Rendered images with source text:
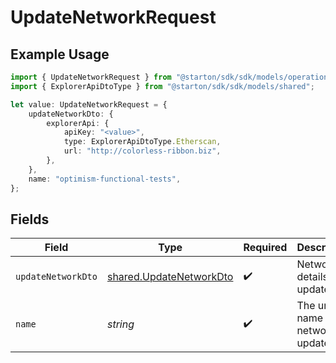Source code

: # UpdateNetworkRequest

## Example Usage

```typescript
import { UpdateNetworkRequest } from "@starton/sdk/sdk/models/operations";
import { ExplorerApiDtoType } from "@starton/sdk/sdk/models/shared";

let value: UpdateNetworkRequest = {
    updateNetworkDto: {
        explorerApi: {
            apiKey: "<value>",
            type: ExplorerApiDtoType.Etherscan,
            url: "http://colorless-ribbon.biz",
        },
    },
    name: "optimism-functional-tests",
};
```

## Fields

| Field                                                                     | Type                                                                      | Required                                                                  | Description                                                               | Example                                                                   |
| ------------------------------------------------------------------------- | ------------------------------------------------------------------------- | ------------------------------------------------------------------------- | ------------------------------------------------------------------------- | ------------------------------------------------------------------------- |
| `updateNetworkDto`                                                        | [shared.UpdateNetworkDto](../../../sdk/models/shared/updatenetworkdto.md) | :heavy_check_mark:                                                        | Network details to update                                                 |                                                                           |
| `name`                                                                    | *string*                                                                  | :heavy_check_mark:                                                        | The unique name of the network to update                                  | optimism-functional-tests                                                 |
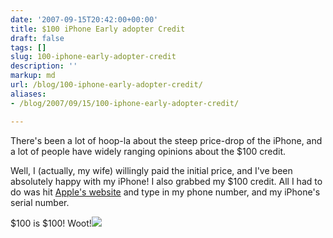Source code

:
 ```yaml
---
date: '2007-09-15T20:42:00+00:00'
title: $100 iPhone Early adopter Credit
draft: false
tags: []
slug: 100-iphone-early-adopter-credit
description: ''
markup: md
url: /blog/100-iphone-early-adopter-credit/
aliases:
- /blog/2007/09/15/100-iphone-early-adopter-credit/

---
```


There's been a lot of hoop-la about the steep price-drop of the iPhone, and a lot of people have widely ranging opinions about the $100 credit.  
  
Well, I (actually, my wife) willingly paid the initial price, and I've been absolutely happy with my iPhone! I also grabbed my $100 credit. All I had to do was hit [Apple's website](http://apple.com) and type in my phone number, and my iPhone's serial number.  
  
$100 is $100! Woot!![](https://blogger.googleusercontent.com/tracker/4123748873183487963-7952795941748667225?l=bradmontgomery.blogspot.com)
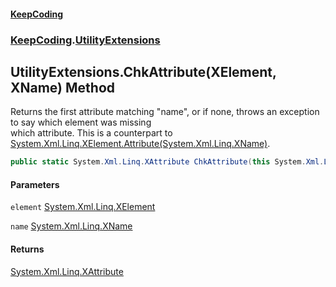 #### [KeepCoding](index.md 'index')
### [KeepCoding](KeepCoding.md 'KeepCoding').[UtilityExtensions](UtilityExtensions.md 'KeepCoding.UtilityExtensions')
## UtilityExtensions.ChkAttribute(XElement, XName) Method
Returns the first attribute matching "name", or if none, throws an exception to say which element was missing  
which attribute. This is a counterpart to [System.Xml.Linq.XElement.Attribute(System.Xml.Linq.XName)](https://docs.microsoft.com/en-us/dotnet/api/System.Xml.Linq.XElement.Attribute#System_Xml_Linq_XElement_Attribute_System_Xml_Linq_XName_ 'System.Xml.Linq.XElement.Attribute(System.Xml.Linq.XName)').
```csharp
public static System.Xml.Linq.XAttribute ChkAttribute(this System.Xml.Linq.XElement element, System.Xml.Linq.XName name);
```
#### Parameters
<a name='KeepCoding.UtilityExtensions.ChkAttribute(System.Xml.Linq.XElement.System.Xml.Linq.XName).element'></a>
`element` [System.Xml.Linq.XElement](https://docs.microsoft.com/en-us/dotnet/api/System.Xml.Linq.XElement 'System.Xml.Linq.XElement')  
  
<a name='KeepCoding.UtilityExtensions.ChkAttribute(System.Xml.Linq.XElement.System.Xml.Linq.XName).name'></a>
`name` [System.Xml.Linq.XName](https://docs.microsoft.com/en-us/dotnet/api/System.Xml.Linq.XName 'System.Xml.Linq.XName')  
  
#### Returns
[System.Xml.Linq.XAttribute](https://docs.microsoft.com/en-us/dotnet/api/System.Xml.Linq.XAttribute 'System.Xml.Linq.XAttribute')  
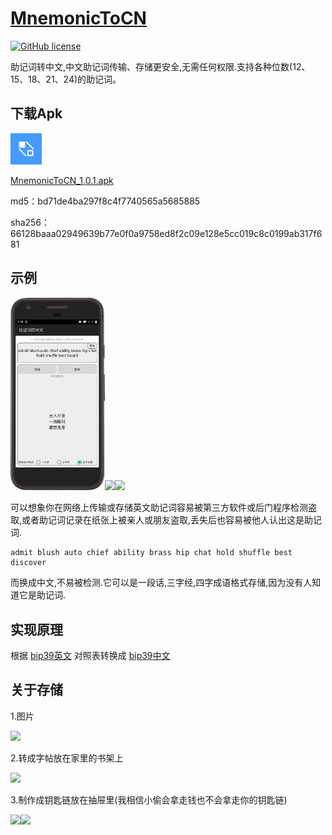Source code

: # [MnemonicToCN](https://github.com/wyjsonGo/MnemonicToCN)

[![GitHub license](https://img.shields.io/badge/license-MIT-blue.svg)](https://github.com/wyjsonGo/GoRouter/blob/main/LICENSE)

助记词转中文,中文助记词传输、存储更安全,无需任何权限.支持各种位数(12、15、18、21、24)的助记词。

## 下载Apk
<img src="app/src/main/res/mipmap-xxhdpi/ic_launcher.png" width="50px">

[MnemonicToCN_1.0.1.apk](https://github.com/wyjsonGo/MnemonicToCN/releases/download/1.0.1/MnemonicToCN_1.0.1.apk)

md5：bd71de4ba297f8c4f7740565a5685885

sha256：66128baaa02949639b77e0f0a9758ed8f2c09e128e5cc019c8c0199ab317f681

## 示例
<img src="screenshot/4.png" width="30%"><img src="screenshot/3.png" width="30%"><img src="screenshot/1.png" width="30%">

可以想象你在网络上传输或存储英文助记词容易被第三方软件或后门程序检测盗取,或者助记词记录在纸张上被亲人或朋友盗取,丢失后也容易被他人认出这是助记词.

```
admit blush auto chief ability brass hip chat hold shuffle best discover
```

而换成中文,不易被检测.它可以是一段话,三字经,四字成语格式存储,因为没有人知道它是助记词.

## 实现原理

根据
[bip39英文](https://github.com/bitcoin/bips/blob/master/bip-0039/english.txt)
对照表转换成
[bip39中文](https://github.com/bitcoin/bips/blob/master/bip-0039/chinese_simplified.txt)

## 关于存储
1.图片

<img src="screenshot/njy.png" width="150px">

2.转成字帖放在家里的书架上

<img src="screenshot/zt.png" width="240px">

3.制作成钥匙链放在抽屉里(我相信小偷会拿走钱也不会拿走你的钥匙链)

<img src="screenshot/ycl1.jpg" width="200px"><img src="screenshot/ycl2.jpg" width="200px">
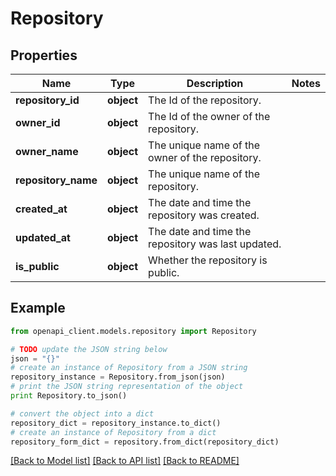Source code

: # Repository


## Properties
Name | Type | Description | Notes
------------ | ------------- | ------------- | -------------
**repository_id** | **object** | The Id of the repository. | 
**owner_id** | **object** | The Id of the owner of the repository. | 
**owner_name** | **object** | The unique name of the owner of the repository. | 
**repository_name** | **object** | The unique name of the repository. | 
**created_at** | **object** | The date and time the repository was created. | 
**updated_at** | **object** | The date and time the repository was last updated. | 
**is_public** | **object** | Whether the repository is public. | 

## Example

```python
from openapi_client.models.repository import Repository

# TODO update the JSON string below
json = "{}"
# create an instance of Repository from a JSON string
repository_instance = Repository.from_json(json)
# print the JSON string representation of the object
print Repository.to_json()

# convert the object into a dict
repository_dict = repository_instance.to_dict()
# create an instance of Repository from a dict
repository_form_dict = repository.from_dict(repository_dict)
```
[[Back to Model list]](../README.md#documentation-for-models) [[Back to API list]](../README.md#documentation-for-api-endpoints) [[Back to README]](../README.md)


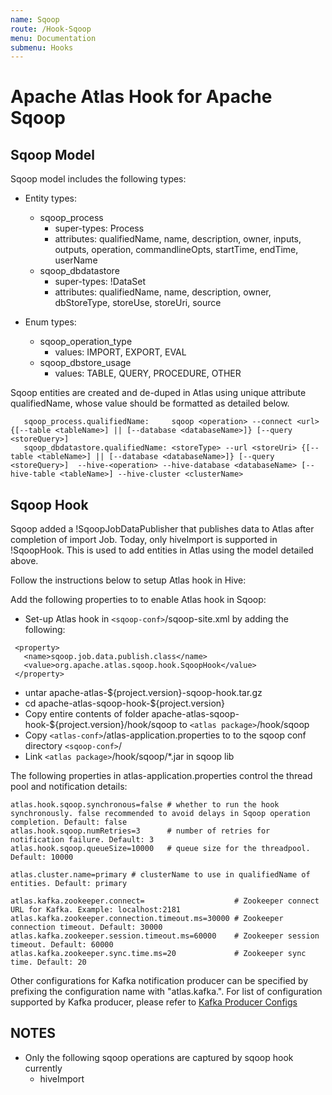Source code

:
 ```yaml
---
name: Sqoop
route: /Hook-Sqoop
menu: Documentation
submenu: Hooks
---
```



# Apache Atlas Hook for Apache Sqoop

## Sqoop Model
Sqoop model includes the following types:
   * Entity types:
      * sqoop_process
         * super-types: Process
         * attributes: qualifiedName, name, description, owner, inputs, outputs, operation, commandlineOpts, startTime, endTime, userName
      * sqoop_dbdatastore
         * super-types: !DataSet
         * attributes: qualifiedName, name, description, owner, dbStoreType, storeUse, storeUri, source

   * Enum types:
      * sqoop_operation_type
         * values: IMPORT, EXPORT, EVAL
      * sqoop_dbstore_usage
         * values: TABLE, QUERY, PROCEDURE, OTHER

Sqoop entities are created and de-duped in Atlas using unique attribute qualifiedName, whose value should be formatted as detailed below.

```shell
   sqoop_process.qualifiedName:     sqoop <operation> --connect <url> {[--table <tableName>] || [--database <databaseName>]} [--query <storeQuery>]
   sqoop_dbdatastore.qualifiedName: <storeType> --url <storeUri> {[--table <tableName>] || [--database <databaseName>]} [--query <storeQuery>]  --hive-<operation> --hive-database <databaseName> [--hive-table <tableName>] --hive-cluster <clusterName>
```

## Sqoop Hook
Sqoop added a !SqoopJobDataPublisher that publishes data to Atlas after completion of import Job. Today, only hiveImport is supported in !SqoopHook.
This is used to add entities in Atlas using the model detailed above.

Follow the instructions below to setup Atlas hook in Hive:

Add the following properties to  to enable Atlas hook in Sqoop:
   * Set-up Atlas hook in `<sqoop-conf>`/sqoop-site.xml by adding the following:
  ```shell
   <property>
     <name>sqoop.job.data.publish.class</name>
     <value>org.apache.atlas.sqoop.hook.SqoopHook</value>
   </property>
   ```

   * untar apache-atlas-${project.version}-sqoop-hook.tar.gz
   * cd apache-atlas-sqoop-hook-${project.version}
   * Copy entire contents of folder apache-atlas-sqoop-hook-${project.version}/hook/sqoop to `<atlas package>`/hook/sqoop
   * Copy `<atlas-conf>`/atlas-application.properties to to the sqoop conf directory `<sqoop-conf>`/
   * Link `<atlas package>`/hook/sqoop/*.jar in sqoop lib


The following properties in atlas-application.properties control the thread pool and notification details:
```shell
atlas.hook.sqoop.synchronous=false # whether to run the hook synchronously. false recommended to avoid delays in Sqoop operation completion. Default: false
atlas.hook.sqoop.numRetries=3      # number of retries for notification failure. Default: 3
atlas.hook.sqoop.queueSize=10000   # queue size for the threadpool. Default: 10000

atlas.cluster.name=primary # clusterName to use in qualifiedName of entities. Default: primary

atlas.kafka.zookeeper.connect=                    # Zookeeper connect URL for Kafka. Example: localhost:2181
atlas.kafka.zookeeper.connection.timeout.ms=30000 # Zookeeper connection timeout. Default: 30000
atlas.kafka.zookeeper.session.timeout.ms=60000    # Zookeeper session timeout. Default: 60000
atlas.kafka.zookeeper.sync.time.ms=20             # Zookeeper sync time. Default: 20
```

Other configurations for Kafka notification producer can be specified by prefixing the configuration name with "atlas.kafka.". For list of configuration supported by Kafka producer, please refer to [Kafka Producer Configs](http://kafka.apache.org/documentation/#producerconfigs)

## NOTES
   * Only the following sqoop operations are captured by sqoop hook currently
      * hiveImport
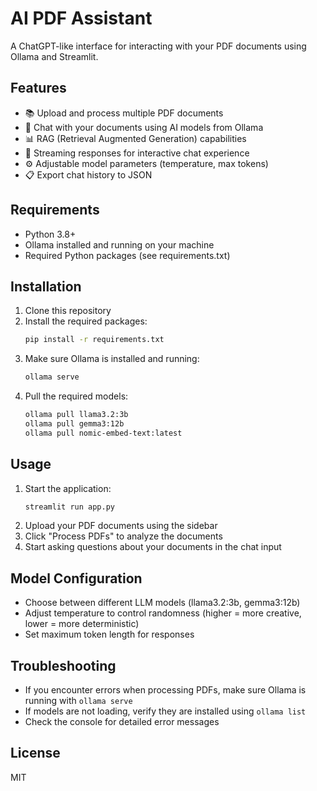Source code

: # AI PDF Assistant

A ChatGPT-like interface for interacting with your PDF documents using Ollama and Streamlit.

## Features

- 📚 Upload and process multiple PDF documents
- 🤖 Chat with your documents using AI models from Ollama
- 📊 RAG (Retrieval Augmented Generation) capabilities
- 💬 Streaming responses for interactive chat experience
- ⚙️ Adjustable model parameters (temperature, max tokens)
- 📋 Export chat history to JSON

## Requirements

- Python 3.8+
- Ollama installed and running on your machine
- Required Python packages (see requirements.txt)

## Installation

1. Clone this repository
2. Install the required packages:
   ```bash
   pip install -r requirements.txt
   ```
3. Make sure Ollama is installed and running:
   ```bash
   ollama serve
   ```
4. Pull the required models:
   ```bash
   ollama pull llama3.2:3b
   ollama pull gemma3:12b
   ollama pull nomic-embed-text:latest
   ```

## Usage

1. Start the application:
   ```bash
   streamlit run app.py
   ```
2. Upload your PDF documents using the sidebar
3. Click "Process PDFs" to analyze the documents
4. Start asking questions about your documents in the chat input

## Model Configuration

- Choose between different LLM models (llama3.2:3b, gemma3:12b)
- Adjust temperature to control randomness (higher = more creative, lower = more deterministic)
- Set maximum token length for responses

## Troubleshooting

- If you encounter errors when processing PDFs, make sure Ollama is running with `ollama serve`
- If models are not loading, verify they are installed using `ollama list`
- Check the console for detailed error messages

## License

MIT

#### [Exercise goal]
Whenever a line above includes the string "Returns", copy it.

#### [Output of the exercise]
Returns the first attribute matching "name", or if none, throws an exception to say which element was missing  
#### Returns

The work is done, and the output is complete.